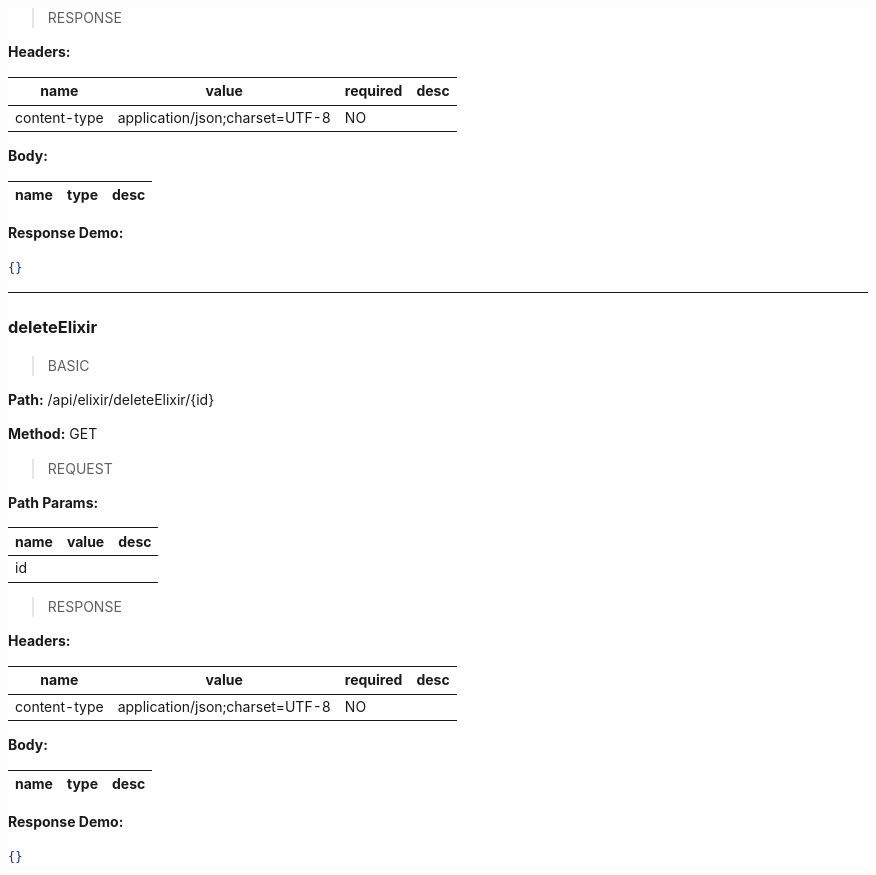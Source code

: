 

> RESPONSE

**Headers:**

| name | value | required | desc |
| ------------ | ------------ | ------------ | ------------ |
| content-type | application/json;charset=UTF-8 | NO |  |

**Body:**

| name | type | desc |
| ------------ | ------------ | ------------ |

**Response Demo:**

```json
{}
```




---
### deleteElixir

> BASIC

**Path:** /api/elixir/deleteElixir/{id}

**Method:** GET

> REQUEST

**Path Params:**

| name | value | desc |
| ------------ | ------------ | ------------ |
| id |  |  |



> RESPONSE

**Headers:**

| name | value | required | desc |
| ------------ | ------------ | ------------ | ------------ |
| content-type | application/json;charset=UTF-8 | NO |  |

**Body:**

| name | type | desc |
| ------------ | ------------ | ------------ |

**Response Demo:**

```json
{}
```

# # #

- **Task to carry out**
Copy the listing exactly, omitting pictures.

- **Expected output**
Source code

: 

> RESPONSE

**Headers:**

| name | value | required | desc |
| ------------ | ------------ | ------------ | ------------ |
| content-type | application/json;charset=UTF-8 | NO |  |

**Body:**

| name | type | desc |
| ------------ | ------------ | ------------ |

**Response Demo:**

```json
{}
```




---
### deleteElixir

> BASIC

**Path:** /api/elixir/deleteElixir/{id}

**Method:** GET

> REQUEST

**Path Params:**

| name | value | desc |
| ------------ | ------------ | ------------ |
| id |  |  |



> RESPONSE

**Headers:**

| name | value | required | desc |
| ------------ | ------------ | ------------ | ------------ |
| content-type | application/json;charset=UTF-8 | NO |  |

**Body:**

| name | type | desc |
| ------------ | ------------ | ------------ |

**Response Demo:**

```json
{}
```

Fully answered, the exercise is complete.